Barnes inquired whether there were any medications other than the two that were tried that could be effective.

“There are a few medications we could switch to but the likelihood of a response on the third or fourth medication is not great,” Allen added. “We have a couple more options to try to treat his symptoms, I didn’t think that regarding his competency they would necessarily be helpful.”

The case had been stalled in Franklin County Circuit Court while attorneys attempted to locate Sapp’s out-of-state medical records.

According to court documents, Sapp, who has a history of mental health issues, was treated in both Kentucky and New York. The court order states that he has medical records from Rockland Psychiatric Center in Orangeburg, N.Y.; New York Department of Corrections and Community Control; the New York Office of Mental Health; and local providers in Mt. Vernon and Bronx, N.Y.

Franklin Circuit Court Judge Phillip Shepherd pointed out that KCPC was unable to locate any medical records from New York, where Sapp was previously hospitalized, but Allen did have access to his criminal records from 1995-99 and a 2008 New York conviction as well as reports of his behavior while in jail.

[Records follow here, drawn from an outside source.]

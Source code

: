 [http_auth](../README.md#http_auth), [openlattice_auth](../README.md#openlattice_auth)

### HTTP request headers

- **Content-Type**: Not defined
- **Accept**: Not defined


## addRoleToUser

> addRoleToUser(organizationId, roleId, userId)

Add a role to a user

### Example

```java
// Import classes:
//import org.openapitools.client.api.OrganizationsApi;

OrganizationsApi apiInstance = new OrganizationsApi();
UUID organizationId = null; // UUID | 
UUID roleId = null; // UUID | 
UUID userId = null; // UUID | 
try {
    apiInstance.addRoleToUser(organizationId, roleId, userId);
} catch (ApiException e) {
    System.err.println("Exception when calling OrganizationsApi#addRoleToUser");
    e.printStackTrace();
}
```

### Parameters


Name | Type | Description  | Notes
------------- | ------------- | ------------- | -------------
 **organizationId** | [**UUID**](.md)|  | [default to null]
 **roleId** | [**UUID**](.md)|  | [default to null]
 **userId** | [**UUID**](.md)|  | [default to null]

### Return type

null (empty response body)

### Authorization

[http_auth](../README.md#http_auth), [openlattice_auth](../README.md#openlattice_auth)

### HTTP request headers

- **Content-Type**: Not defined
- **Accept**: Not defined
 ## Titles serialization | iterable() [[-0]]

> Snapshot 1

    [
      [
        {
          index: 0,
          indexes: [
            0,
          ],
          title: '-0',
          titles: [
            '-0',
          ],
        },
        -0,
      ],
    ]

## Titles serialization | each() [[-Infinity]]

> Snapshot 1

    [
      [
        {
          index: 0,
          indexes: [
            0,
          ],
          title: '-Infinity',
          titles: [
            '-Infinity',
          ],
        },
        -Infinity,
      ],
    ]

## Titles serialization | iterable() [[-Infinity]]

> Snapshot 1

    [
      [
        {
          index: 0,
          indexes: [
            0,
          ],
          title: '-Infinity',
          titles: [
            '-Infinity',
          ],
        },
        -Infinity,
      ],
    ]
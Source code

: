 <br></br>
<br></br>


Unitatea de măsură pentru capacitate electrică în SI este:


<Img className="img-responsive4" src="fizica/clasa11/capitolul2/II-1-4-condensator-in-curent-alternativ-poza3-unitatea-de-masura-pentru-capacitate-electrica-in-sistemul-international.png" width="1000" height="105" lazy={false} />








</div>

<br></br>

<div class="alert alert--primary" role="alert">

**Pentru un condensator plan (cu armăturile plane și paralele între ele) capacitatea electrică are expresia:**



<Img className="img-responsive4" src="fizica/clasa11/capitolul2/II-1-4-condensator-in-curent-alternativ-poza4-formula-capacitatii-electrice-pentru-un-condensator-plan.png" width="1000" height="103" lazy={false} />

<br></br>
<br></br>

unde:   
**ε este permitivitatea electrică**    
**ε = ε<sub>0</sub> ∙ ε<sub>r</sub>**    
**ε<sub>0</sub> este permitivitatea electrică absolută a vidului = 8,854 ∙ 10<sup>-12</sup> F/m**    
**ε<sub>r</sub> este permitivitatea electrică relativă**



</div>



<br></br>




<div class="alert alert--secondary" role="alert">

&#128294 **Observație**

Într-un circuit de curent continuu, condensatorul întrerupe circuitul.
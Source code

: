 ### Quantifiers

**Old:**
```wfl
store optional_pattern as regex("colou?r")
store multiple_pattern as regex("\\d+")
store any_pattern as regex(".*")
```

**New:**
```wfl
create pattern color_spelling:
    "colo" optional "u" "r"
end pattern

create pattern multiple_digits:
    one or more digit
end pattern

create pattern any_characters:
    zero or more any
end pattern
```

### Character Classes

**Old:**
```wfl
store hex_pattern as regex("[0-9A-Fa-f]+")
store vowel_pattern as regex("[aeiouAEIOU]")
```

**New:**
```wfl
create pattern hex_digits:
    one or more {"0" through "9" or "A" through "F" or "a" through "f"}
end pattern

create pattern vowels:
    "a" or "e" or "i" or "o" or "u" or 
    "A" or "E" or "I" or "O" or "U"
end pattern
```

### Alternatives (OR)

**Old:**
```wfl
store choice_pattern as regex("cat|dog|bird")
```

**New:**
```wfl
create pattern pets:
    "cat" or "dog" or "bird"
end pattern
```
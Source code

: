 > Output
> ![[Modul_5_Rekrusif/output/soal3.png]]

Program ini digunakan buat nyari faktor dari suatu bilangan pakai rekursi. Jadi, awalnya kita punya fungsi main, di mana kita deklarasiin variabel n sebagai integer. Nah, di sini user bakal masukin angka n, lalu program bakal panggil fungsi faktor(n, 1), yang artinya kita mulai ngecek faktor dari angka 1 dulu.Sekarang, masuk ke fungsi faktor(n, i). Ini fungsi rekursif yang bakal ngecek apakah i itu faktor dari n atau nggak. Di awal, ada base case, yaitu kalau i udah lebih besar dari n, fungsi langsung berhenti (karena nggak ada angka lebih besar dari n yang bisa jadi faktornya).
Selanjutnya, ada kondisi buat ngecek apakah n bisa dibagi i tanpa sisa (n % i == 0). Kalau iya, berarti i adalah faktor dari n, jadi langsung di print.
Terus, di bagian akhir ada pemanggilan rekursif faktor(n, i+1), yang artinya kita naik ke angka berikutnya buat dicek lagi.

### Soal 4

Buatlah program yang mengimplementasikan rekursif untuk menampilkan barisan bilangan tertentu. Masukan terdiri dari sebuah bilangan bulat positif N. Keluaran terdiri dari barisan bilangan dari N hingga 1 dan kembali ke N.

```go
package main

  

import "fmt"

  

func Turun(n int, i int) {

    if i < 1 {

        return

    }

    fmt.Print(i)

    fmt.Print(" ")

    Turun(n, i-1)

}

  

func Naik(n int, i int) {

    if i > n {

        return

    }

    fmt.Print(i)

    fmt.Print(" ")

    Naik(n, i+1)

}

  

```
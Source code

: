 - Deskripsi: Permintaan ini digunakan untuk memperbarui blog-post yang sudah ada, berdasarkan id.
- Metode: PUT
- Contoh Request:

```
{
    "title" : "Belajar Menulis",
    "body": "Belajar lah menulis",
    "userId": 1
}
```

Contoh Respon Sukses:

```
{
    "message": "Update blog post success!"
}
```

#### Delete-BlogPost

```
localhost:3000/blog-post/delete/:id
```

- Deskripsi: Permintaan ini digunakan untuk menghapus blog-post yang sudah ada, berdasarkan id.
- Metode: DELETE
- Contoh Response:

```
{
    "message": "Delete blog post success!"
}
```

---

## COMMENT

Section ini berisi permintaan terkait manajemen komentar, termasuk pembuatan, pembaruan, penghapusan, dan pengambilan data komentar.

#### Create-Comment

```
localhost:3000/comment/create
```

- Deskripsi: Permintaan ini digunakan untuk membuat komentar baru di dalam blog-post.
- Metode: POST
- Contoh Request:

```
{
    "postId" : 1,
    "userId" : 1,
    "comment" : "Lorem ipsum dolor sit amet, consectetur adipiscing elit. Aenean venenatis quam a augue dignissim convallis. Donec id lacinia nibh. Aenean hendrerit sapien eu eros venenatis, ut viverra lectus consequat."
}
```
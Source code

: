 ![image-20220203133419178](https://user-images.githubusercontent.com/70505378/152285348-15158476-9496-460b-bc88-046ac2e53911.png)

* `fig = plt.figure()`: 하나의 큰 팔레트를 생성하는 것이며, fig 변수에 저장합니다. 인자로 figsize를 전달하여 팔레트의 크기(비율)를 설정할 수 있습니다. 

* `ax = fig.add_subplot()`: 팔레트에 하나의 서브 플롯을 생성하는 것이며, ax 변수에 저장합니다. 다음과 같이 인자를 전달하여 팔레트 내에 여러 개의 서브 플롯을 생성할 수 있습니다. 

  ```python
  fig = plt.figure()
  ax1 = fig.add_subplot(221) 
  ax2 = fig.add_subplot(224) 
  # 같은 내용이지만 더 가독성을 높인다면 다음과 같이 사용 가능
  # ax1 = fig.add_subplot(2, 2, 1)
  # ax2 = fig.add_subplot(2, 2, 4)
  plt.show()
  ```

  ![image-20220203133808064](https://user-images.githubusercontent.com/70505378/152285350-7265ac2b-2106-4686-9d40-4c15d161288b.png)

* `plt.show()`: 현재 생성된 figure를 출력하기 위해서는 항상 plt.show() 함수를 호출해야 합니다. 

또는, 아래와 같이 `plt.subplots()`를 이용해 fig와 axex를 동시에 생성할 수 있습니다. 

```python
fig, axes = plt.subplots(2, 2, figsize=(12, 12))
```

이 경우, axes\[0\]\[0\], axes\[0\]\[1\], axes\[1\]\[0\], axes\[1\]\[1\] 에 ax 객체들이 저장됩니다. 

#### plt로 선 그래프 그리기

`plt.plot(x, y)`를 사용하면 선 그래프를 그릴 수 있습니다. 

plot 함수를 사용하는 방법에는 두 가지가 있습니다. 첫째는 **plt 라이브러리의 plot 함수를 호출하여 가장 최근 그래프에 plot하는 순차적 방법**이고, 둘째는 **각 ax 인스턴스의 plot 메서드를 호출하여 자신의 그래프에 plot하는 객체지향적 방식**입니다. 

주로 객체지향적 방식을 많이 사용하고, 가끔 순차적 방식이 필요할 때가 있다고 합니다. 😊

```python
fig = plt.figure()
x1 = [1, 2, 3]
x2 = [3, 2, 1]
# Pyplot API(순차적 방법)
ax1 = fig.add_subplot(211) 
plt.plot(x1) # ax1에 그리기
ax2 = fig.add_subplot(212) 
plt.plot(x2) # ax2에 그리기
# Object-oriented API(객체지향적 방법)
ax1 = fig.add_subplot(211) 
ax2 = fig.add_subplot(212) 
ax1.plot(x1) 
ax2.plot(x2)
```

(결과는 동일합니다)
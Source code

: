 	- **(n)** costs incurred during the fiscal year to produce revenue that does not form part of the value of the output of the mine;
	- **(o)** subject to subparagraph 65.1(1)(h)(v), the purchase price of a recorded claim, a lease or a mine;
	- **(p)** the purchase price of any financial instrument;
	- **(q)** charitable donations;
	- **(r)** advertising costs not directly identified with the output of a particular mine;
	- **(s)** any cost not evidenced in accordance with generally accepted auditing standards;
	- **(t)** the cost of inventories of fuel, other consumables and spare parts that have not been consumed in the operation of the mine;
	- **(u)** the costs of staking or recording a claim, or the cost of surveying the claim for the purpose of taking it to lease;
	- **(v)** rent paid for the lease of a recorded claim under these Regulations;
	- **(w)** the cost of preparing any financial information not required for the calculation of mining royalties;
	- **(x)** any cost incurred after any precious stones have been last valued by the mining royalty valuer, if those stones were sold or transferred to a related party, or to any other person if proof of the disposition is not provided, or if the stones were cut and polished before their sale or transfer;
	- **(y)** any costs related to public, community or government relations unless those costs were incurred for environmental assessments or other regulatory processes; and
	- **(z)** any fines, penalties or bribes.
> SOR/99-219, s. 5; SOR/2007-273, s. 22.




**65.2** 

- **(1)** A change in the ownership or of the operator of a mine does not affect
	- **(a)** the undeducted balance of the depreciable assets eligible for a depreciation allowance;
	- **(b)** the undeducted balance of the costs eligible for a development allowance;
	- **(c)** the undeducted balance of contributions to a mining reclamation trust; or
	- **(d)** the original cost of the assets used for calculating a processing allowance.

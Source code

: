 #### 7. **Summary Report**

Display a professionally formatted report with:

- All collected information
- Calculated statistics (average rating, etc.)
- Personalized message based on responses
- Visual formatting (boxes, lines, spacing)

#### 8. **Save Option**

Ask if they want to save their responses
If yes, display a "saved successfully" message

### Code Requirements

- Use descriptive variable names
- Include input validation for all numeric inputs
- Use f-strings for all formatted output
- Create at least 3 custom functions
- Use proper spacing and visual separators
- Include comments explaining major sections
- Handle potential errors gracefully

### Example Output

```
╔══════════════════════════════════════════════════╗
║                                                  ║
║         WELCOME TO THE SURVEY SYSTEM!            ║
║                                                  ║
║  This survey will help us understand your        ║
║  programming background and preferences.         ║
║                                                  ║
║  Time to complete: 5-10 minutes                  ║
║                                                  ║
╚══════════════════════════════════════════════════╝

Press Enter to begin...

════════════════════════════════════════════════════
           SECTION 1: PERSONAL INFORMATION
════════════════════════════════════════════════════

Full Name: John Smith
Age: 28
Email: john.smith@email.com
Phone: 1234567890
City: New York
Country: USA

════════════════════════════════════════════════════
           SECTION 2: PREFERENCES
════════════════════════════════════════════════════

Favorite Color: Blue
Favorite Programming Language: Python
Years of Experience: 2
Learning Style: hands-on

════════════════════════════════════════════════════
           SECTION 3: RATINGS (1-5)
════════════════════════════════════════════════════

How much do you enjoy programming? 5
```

However, at the conclusion of the competency hearing, Barnes noted that he will continue to try to get the records.

Shepherd then questioned whether there was a nationwide registry for mental health adjudication to which Allen replied there is not.

The judge asked Cleveland to file an order as to Sapp’s incompetency to stand trial and for Barnes’ and the court’s review. Shepherd also gave Jones’ family an opportunity to comment.

“I can’t believe we don’t have any prior records of his other life in New York,” Green, Jones’ sister, told the court.

The judge replied that the court shares her frustration on the lack of records and questions about how the situation developed and how Sapp ended up in Frankfort.

“This city, I will say, has become a haven for the homeless. I myself and my daughter both have incidences where we’ve been approached on the west end of Frankfort and there seems to be a big camp from about the old Home Depot all the way to Community Trust Bank that is a big problem,” she said.

“I look for more things like this to happen unless something is done. I don’t know what can be done,” Green stated.

She stressed that she would be willing to be an advocate for getting something done, but she doesn’t even know where to begin.

“However this case gets resolved, I hope that the judicial system and the community and our local government will take the opportunity to study this situation, figure out what went wrong and how to address it as a community,” Shepherd replied.